Since 1932 there has been a part of the Republican Party that has consistently resisted the New Deal, the Great Society and whatever we have had for the last eight years. As Democratic administrations enacted Social Security, Medicare and the Affordable Care Act, this faction fought the descent of the country into the pit of “socialism.” Their nadir came when the Eisenhower administration accepted the basics of the New Deal, but they roared back in 1964 with the Goldwater nomination. The Republican right-wing has continued to grow, and the once-plentiful Republican moderate has gone the way of the dodo. Today these reactionaries are on the verge of control of the three branches of the Federal government, and early indications are that they plan significant damage, and even destruction, to the great achievements of Democratic administrations since Franklin Roosevelt took the oath of office. The super-wealthy 1% have already gained a share of the national wealth not seen since 1929, and destroying an already frayed safety net will take us closer to that halcyon year for the rich. Maybe Herbert Hoover will at last have his revenge.
The reactionaries have long held control of the Republican caucuses in the House and Senate,
but a new feature is Cabinet secretaries devoted to the destruction of the social programs administered by their departments. We will likely have an Attorney General who was rejected as a Federal judge because of a suspicion of racism, a Treasury Secretary who is a Goldman Sachs alumnus (big surprise!) and whose bank played fast and loose with California’s foreclosure laws, a Health and Human Services Secretary who has been the House Republicans’ expert on gutting the Affordable Care Act, a Labor Secretary who is a fast food executive, who opposes raising the minimum wage and who would prefer employing machines rather than people, an Environmental Protection Administrator who has sued the EPA, an Energy Secretary who, when enumerating agencies he wanted to abolish, forgot the name of the department he will now head, and so it goes. The leader of this assault on the safety web is a real estate billionaire who proposes a massive tax cut to aid the 1%.
While the Clinton wing of the Democratic Party is still stunned and largely silent, there are signs that progressives are girding for battle. Perhaps most important they have developed an attitude expressed by our comrade Don Seastrum: No retreat, no compromise, no
surrender. Had this attitude prevailed throughout President Obama’s administration, perhaps
the Congress would not have been lost in 2010 and the presidential election of 2016 would have had a different outcome. The President would have had to explain the Affordale Care Act on a class basis: millions of poor and middle class people were going to get the health care they deserved. Those who opposed the Act or who sabotaged its implementation, such as
the Republican governors who refused to allow expansion of Medicaid, were sentencing millions of poor people to poor health and even premature death. They should have been eviscerated, not placated. Now, with repeal of the Affordable Care Act as the number one Republican priority, it should be opposed on the same class basis. We may not have the numbers to stop the reactionaries but we should make crystal-clear just what was lost, just who lost it and just who was responsible. This may not be”cool,” but when was class war ever “cool?”

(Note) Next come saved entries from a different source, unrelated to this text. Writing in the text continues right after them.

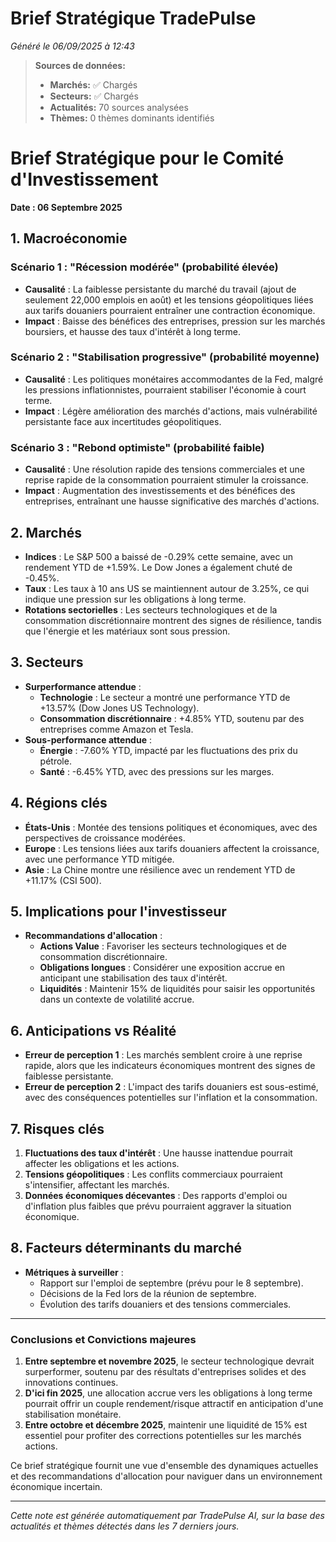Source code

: # Brief Stratégique TradePulse

*Généré le 06/09/2025 à 12:43*

> **Sources de données:**
> - **Marchés:** ✅ Chargés
> - **Secteurs:** ✅ Chargés
> - **Actualités:** 70 sources analysées
> - **Thèmes:** 0 thèmes dominants identifiés

# Brief Stratégique pour le Comité d'Investissement

**Date : 06 Septembre 2025**

## 1. Macroéconomie

### Scénario 1 : "Récession modérée" (probabilité élevée)
- **Causalité** : La faiblesse persistante du marché du travail (ajout de seulement 22,000 emplois en août) et les tensions géopolitiques liées aux tarifs douaniers pourraient entraîner une contraction économique.
- **Impact** : Baisse des bénéfices des entreprises, pression sur les marchés boursiers, et hausse des taux d'intérêt à long terme.

### Scénario 2 : "Stabilisation progressive" (probabilité moyenne)
- **Causalité** : Les politiques monétaires accommodantes de la Fed, malgré les pressions inflationnistes, pourraient stabiliser l'économie à court terme.
- **Impact** : Légère amélioration des marchés d'actions, mais vulnérabilité persistante face aux incertitudes géopolitiques.

### Scénario 3 : "Rebond optimiste" (probabilité faible)
- **Causalité** : Une résolution rapide des tensions commerciales et une reprise rapide de la consommation pourraient stimuler la croissance.
- **Impact** : Augmentation des investissements et des bénéfices des entreprises, entraînant une hausse significative des marchés d'actions.

## 2. Marchés
- **Indices** : Le S&P 500 a baissé de -0.29% cette semaine, avec un rendement YTD de +1.59%. Le Dow Jones a également chuté de -0.45%.
- **Taux** : Les taux à 10 ans US se maintiennent autour de 3.25%, ce qui indique une pression sur les obligations à long terme.
- **Rotations sectorielles** : Les secteurs technologiques et de la consommation discrétionnaire montrent des signes de résilience, tandis que l'énergie et les matériaux sont sous pression.

## 3. Secteurs
- **Surperformance attendue** : 
  - **Technologie** : Le secteur a montré une performance YTD de +13.57% (Dow Jones US Technology).
  - **Consommation discrétionnaire** : +4.85% YTD, soutenu par des entreprises comme Amazon et Tesla.
- **Sous-performance attendue** : 
  - **Énergie** : -7.60% YTD, impacté par les fluctuations des prix du pétrole.
  - **Santé** : -6.45% YTD, avec des pressions sur les marges.

## 4. Régions clés
- **États-Unis** : Montée des tensions politiques et économiques, avec des perspectives de croissance modérées.
- **Europe** : Les tensions liées aux tarifs douaniers affectent la croissance, avec une performance YTD mitigée.
- **Asie** : La Chine montre une résilience avec un rendement YTD de +11.17% (CSI 500).

## 5. Implications pour l'investisseur
- **Recommandations d'allocation** :
  - **Actions Value** : Favoriser les secteurs technologiques et de consommation discrétionnaire.
  - **Obligations longues** : Considérer une exposition accrue en anticipant une stabilisation des taux d'intérêt.
  - **Liquidités** : Maintenir 15% de liquidités pour saisir les opportunités dans un contexte de volatilité accrue.

## 6. Anticipations vs Réalité
- **Erreur de perception 1** : Les marchés semblent croire à une reprise rapide, alors que les indicateurs économiques montrent des signes de faiblesse persistante.
- **Erreur de perception 2** : L'impact des tarifs douaniers est sous-estimé, avec des conséquences potentielles sur l'inflation et la consommation.

## 7. Risques clés
1. **Fluctuations des taux d'intérêt** : Une hausse inattendue pourrait affecter les obligations et les actions.
2. **Tensions géopolitiques** : Les conflits commerciaux pourraient s'intensifier, affectant les marchés.
3. **Données économiques décevantes** : Des rapports d'emploi ou d'inflation plus faibles que prévu pourraient aggraver la situation économique.

## 8. Facteurs déterminants du marché
- **Métriques à surveiller** : 
  - Rapport sur l'emploi de septembre (prévu pour le 8 septembre).
  - Décisions de la Fed lors de la réunion de septembre.
  - Évolution des tarifs douaniers et des tensions commerciales.

---

### Conclusions et Convictions majeures
1. **Entre septembre et novembre 2025**, le secteur technologique devrait surperformer, soutenu par des résultats d'entreprises solides et des innovations continues.
2. **D'ici fin 2025**, une allocation accrue vers les obligations à long terme pourrait offrir un couple rendement/risque attractif en anticipation d'une stabilisation monétaire.
3. **Entre octobre et décembre 2025**, maintenir une liquidité de 15% est essentiel pour profiter des corrections potentielles sur les marchés actions.

Ce brief stratégique fournit une vue d'ensemble des dynamiques actuelles et des recommandations d'allocation pour naviguer dans un environnement économique incertain.

---

*Cette note est générée automatiquement par TradePulse AI, sur la base des actualités et thèmes détectés dans les 7 derniers jours.*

Another early battle will be the confirmations of the Trump cabinet. Progressives must show clearly what each confirmation will cost ordinary people. What do we lose by a Treasury Secretary who has drunk the supply-side kool aid and who will preside over a tax gift to those who already have too much? What does an anti-worker Labor Secretary cost the working people of this country? What is the cost in human lives and health of the plans of the proposed Health and Human Services Secretary? There is no place for politeness in this fight. The rhetoric must be blunt, and progressives must throw bricks, not cream puffs.